Well – the children liked playing on it and it protected the horses from breaking a leg in an old wombat hole, but we would say – ‘Sure!’
But you could see their disappointment as they inspected it. It had been burnt in the big bushfire of ’64 and it was too far gone. In fact – it was dead. And decomposing.
You walk by stuff every day for twenty years and don’t see it any more. I didn’t even take photos of the kids playing on it. It was too common an occurrence.
Then I bought a digital camera and went round the paddock taking arty shots. Tree stump. Sunlight through willows by the dam. And I saw the old car – really saw it – for the first time since we moved in.
Twenty years ago it stood up on the shreds of its tyres. Now – the earth is claiming it. It sinks down, down, down. Down past its wheel rims. Gravity plays its part, I suppose.
It was happening too slowly for me to see it.
I remember staying at my sister’s house in Queensland. She lives far from the centre of the city in an enclave carved from the bush. It’s an Estate. With a name. That I can’t remember. It should be called the Cane Toad Estate, because the inhabitants drive out of their double garages, using their remotes to close the rolladoors behind them, and, as they drive to the air-conditioned malls, they flatten the cane toads into a mosaic on the tarmac. Perhaps the cane toads squat on the road, looking to the left and to the right, croaking – ‘Where is everybody?’

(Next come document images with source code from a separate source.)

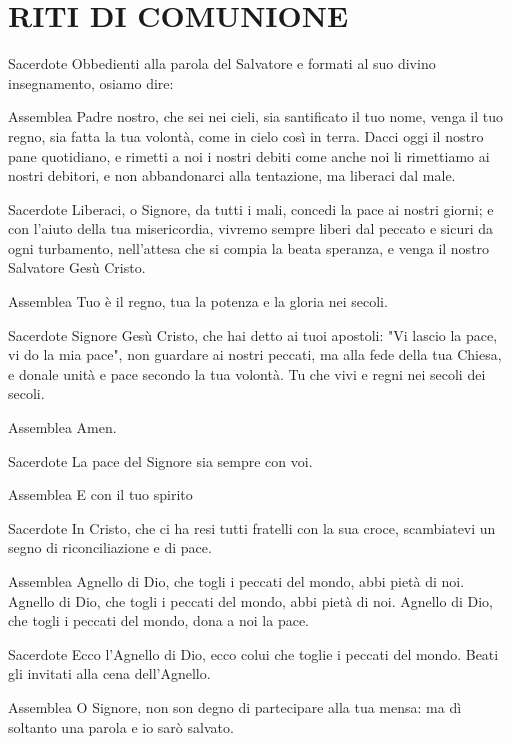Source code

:

\section*{RITI DI COMUNIONE}

\begin{dialoghi}
\item[Sacerdote] Obbedienti alla parola del Salvatore e formati al suo divino insegnamento, osiamo dire:
\item[Assemblea] Padre nostro, che sei nei cieli, sia santificato il tuo nome, venga il tuo regno, sia fatta la tua volontà, come in cielo così in terra. Dacci oggi il nostro pane quotidiano, e rimetti a noi i nostri debiti come anche noi li rimettiamo ai nostri debitori, e non abbandonarci alla tentazione, ma liberaci dal male.
\item[Sacerdote] Liberaci, o Signore, da tutti i mali, concedi la pace ai nostri giorni; e con l'aiuto della tua misericordia, vivremo sempre liberi dal peccato e sicuri da ogni turbamento, nell'attesa che si compia la beata speranza, e venga il nostro Salvatore Gesù Cristo.
\item[Assemblea] Tuo è il regno, tua la potenza e la gloria nei secoli.
\item[Sacerdote] Signore Gesù Cristo, che hai detto ai tuoi apostoli: "Vi lascio la pace, vi do la mia pace", non guardare ai nostri peccati, ma alla fede della tua Chiesa, e donale unità e pace secondo la tua volontà. Tu che vivi e regni nei secoli dei secoli.
\item[Assemblea] Amen.
\item[Sacerdote] La pace del Signore sia sempre con voi.
\item[Assemblea] E con il tuo spirito
\item[Sacerdote] In Cristo, che ci ha resi tutti fratelli con la sua croce, scambiatevi un segno di riconciliazione e di pace.

\item[Assemblea] Agnello di Dio, che togli i peccati del mondo, abbi pietà di noi. Agnello di Dio, che togli i peccati del mondo, abbi pietà di noi. Agnello di Dio, che togli i peccati del mondo, dona a noi la pace.
\item[Sacerdote] Ecco l'Agnello di Dio, ecco colui che toglie i peccati del mondo. Beati gli invitati alla cena dell'Agnello.
\item[Assemblea] O Signore, non son degno di partecipare alla tua mensa: ma dì soltanto una parola e io sarò salvato.
\end{dialoghi}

Because you never see anyone. Even if you walk to the top of the hill and look down at the Estate onto all the backyards with their pools and patios – no one! At night, just the blue flicker of the TVs in the picture windows of the family rooms.
I asked my sister why everyone seemed to have chosen the same sort of garden. A lawn, a low rock wall, a bed of mulch with a row of dwarf conifers or box.

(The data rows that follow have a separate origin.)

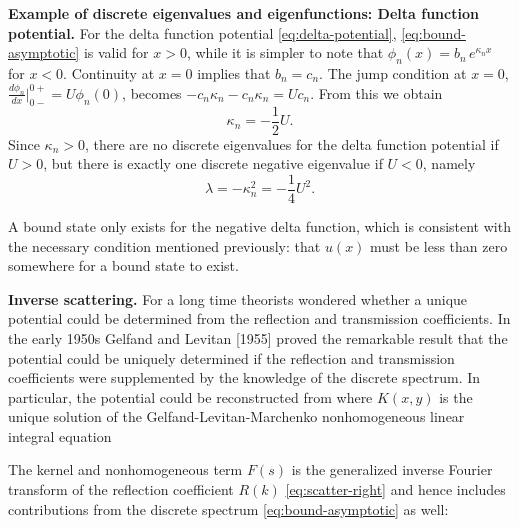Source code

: \textbf{Example of discrete eigenvalues and eigenfunctions: Delta function potential.}  For the delta function potential \eqref{eq:delta-potential}, \eqref{eq:bound-asymptotic} is valid for $x > 0$, while it is simpler to note that $\phi_n(x) = b_n\,e^{\kappa_n x}$ for $x < 0$.  Continuity at $x = 0$ implies that $b_n = c_n$.  The jump condition at $x = 0$, $\frac{d\phi_n}{dx}\big|_{0-}^{0+} = U\phi_n(0)$, becomes $-c_n\kappa_n - c_n\kappa_n = Uc_n$.  From this we obtain
\begin{equation}
\label{eq:delta-kappa}
\kappa_n = -\frac{1}{2}U.
\end{equation}
Since $\kappa_n > 0$, there are no discrete eigenvalues for the delta function potential if $U > 0$, but there is exactly one discrete negative eigenvalue if $U < 0$, namely
\begin{equation}
\label{eq:delta-eigenvalue}
\lambda = -\kappa_n^2 = -\frac{1}{4}U^2.
\end{equation}

A bound state only exists for the negative delta function, which is consistent with the necessary condition mentioned previously: that $u(x)$ must be less than zero somewhere for a bound state to exist.

\textbf{Inverse scattering.}  For a long time theorists wondered whether a unique potential could be determined from the reflection and transmission coefficients.  In the early 1950s Gelfand and Levitan [1955] proved the remarkable result that the potential could be uniquely determined if the reflection and transmission coefficients were supplemented by the knowledge of the discrete spectrum.  In particular, the potential could be reconstructed from
where $K(x,y)$ is the unique solution of the Gelfand-Levitan-Marchenko nonhomogeneous linear integral equation

The kernel and nonhomogeneous term $F(s)$ is the generalized inverse Fourier transform of the reflection coefficient $R(k)$ \eqref{eq:scatter-right} and hence includes contributions from the discrete spectrum \eqref{eq:bound-asymptotic} as well:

‘It’s a landscaped Estate,’ she said. ‘After you have built your house – from one of the approved styles – if you don’t put in a garden, they landscape it for you and send you the bill.’
One sultry night, a frog in the drain of the downpipe outside our room was singing. I’m sure it was a frog, because whenever I met a cane toad who hadn’t been playing squash with a Toyota, they never made a sound. Just squatted there gulping, looking fat and slimy and very confident. The frog song, reverberating in the down pipe, woke me up.
I jammed my elbow into my husband’s ribs and said – ‘This is the good prison! If you are very very good you are allowed to live here!’
He grunted and went back to sleep.
When we got home to Merrimba I went for a walk up and down and round about the town. Taking in all the festering individuality displayed in the landscaping features.
Some of the dead cars had For Sale signs, texta-ed on bits of cardboard, propped on their crazed windshields. Never more than three figures.
A few eccentric souls bucked the system and went in for chooks. Their yards hummed with the soothing sound of chooks scratching everything down perfectly level. One turkey cock with outrageously turquoise wattles.
The garden I liked the most was the one with the big old wisteria vine on the collapsing trellis with a garnish of feral lilac hedge. Take a photo of it quick! The kitchen chimney of this house stopped smoking six weeks ago. When old Cedric Stallybridge fell off the twig. And his life’s work – watching the wisteria vine collapse the trellis – will be swept away. The cousins who inherited the house and acres, will bring in the surveyors and bulldozers and pale, bland houses will sprout like mushrooms. Each one very like the last one. Subdivision. It’s coming to Merrimba. Nothing can stop it.